O administrador judicial nomeado pelo juiz da 7 Vara Cível, José Cichocki Neto, Marcelo Tavares, deve entregar hoje pela manhã, o relatório dos procedimentos encaminhados pela Secretaria Municipal de Saúde, durante os 31 dias de paralisação dos servidores municipais.
Tavares foi nomeado dia 4 um dia antes do fim da paralisação para averiguar o cumprimento da tutela antecipada concedida por Cichocki, que condenou o município a retomar as atividades das unidades de saúde ''mediante adoção de medidas e providências administrativas adequadas e necessárias no prazo de 24 horas''. Em caso de descumprimento, o município e o prefeito Nedson Micheleti (PT), seriam multados em R$ 20 mil cada. O juiz ainda vedou o Sindicato dos Servidores Municipais (Sindserv) de impedir o acesso de usuários e servidores dos postos sob pena de multa de R$ 5 mil.

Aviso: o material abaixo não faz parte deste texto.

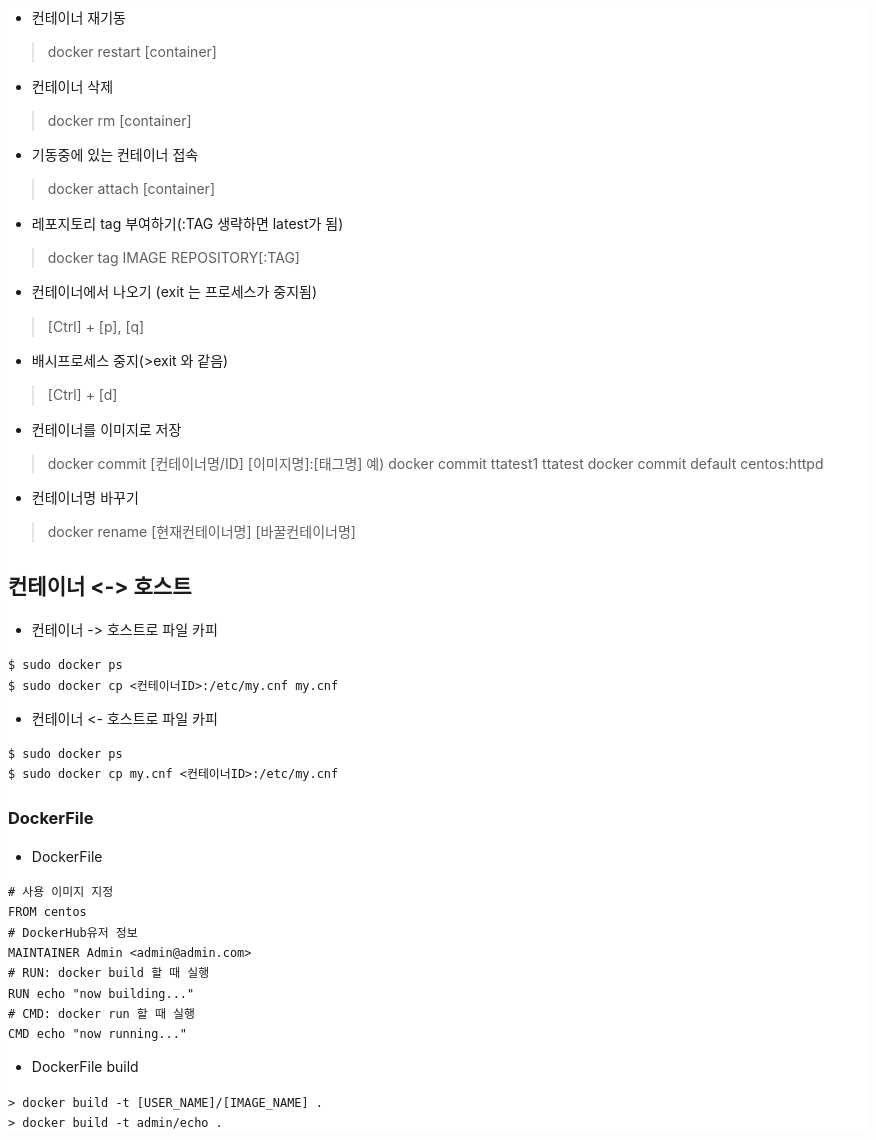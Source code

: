 * 컨테이너 재기동
> docker restart [container]

* 컨테이너 삭제
> docker rm [container]

* 기동중에 있는 컨테이너 접속
> docker attach [container]

* 레포지토리 tag 부여하기(:TAG 생략하면 latest가 됨)
> docker tag IMAGE REPOSITORY[:TAG]

* 컨테이너에서 나오기 (exit 는 프로세스가 중지됨)
> [Ctrl] + [p], [q]
 
* 배시프로세스 중지(>exit 와 같음)
> [Ctrl] + [d]

* 컨테이너를 이미지로 저장
> docker commit [컨테이너명/ID] [이미지명]:[태그명]
예)
> docker commit ttatest1 ttatest
> docker commit default centos:httpd

* 컨테이너명 바꾸기
> docker rename [현재컨테이너명] [바꿀컨테이너명]

## 컨테이너 <-> 호스트
* 컨테이너 -> 호스트로 파일 카피
```
$ sudo docker ps
$ sudo docker cp <컨테이너ID>:/etc/my.cnf my.cnf
```
* 컨테이너 <- 호스트로 파일 카피
```
$ sudo docker ps
$ sudo docker cp my.cnf <컨테이너ID>:/etc/my.cnf
```

### DockerFile
* DockerFile
```
# 사용 이미지 지정
FROM centos
# DockerHub유저 정보
MAINTAINER Admin <admin@admin.com>
# RUN: docker build 할 때 실행
RUN echo "now building..."
# CMD: docker run 할 때 실행
CMD echo "now running..."
```
* DockerFile build
```
> docker build -t [USER_NAME]/[IMAGE_NAME] .
> docker build -t admin/echo .
```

''Vou entregar amanhã (hoje) ao doutor Cichocki o relatório em que descrevo os fatos que verifiquei durante as minhas visitas. Constatei que realmente foram retomadas as atividades normais e achei pertinente constatar alguns fatos, algumas deficiências, mas nada relacionado à greve, algumas dificuldades que a prefeitura vinha enfrentando e que reconhecem'', afirmou Tavares. ''São problemas físicos em algumas unidades mas, esses problemas, pelas planilhas que me foram apresentadas, a própria prefeitura já tem orçamento para nos próximos meses sanear esses problemas. A estrutura de saúde pública de Londrina é melhor do que a grande maioria dos municípios do mesmo porte'', considerou.
Segundo Tavares, os encaminhamentos adotados pela administração municipal durante a paralisação dos servidores, minimizou os prejuízos no atendimento à população. ''As atitudes que a secretaria tomou durante a paralisação foram pertinentes. Eles deslocaram pessoal na tentativa de atender todo mundo. As consultas de rotina nas UBSs sofreram por uma dificuldade na marcação. As unidades podiam atender fora da área de abrangência, não houve desabastecimento de medicamentos e vacinas'', disse.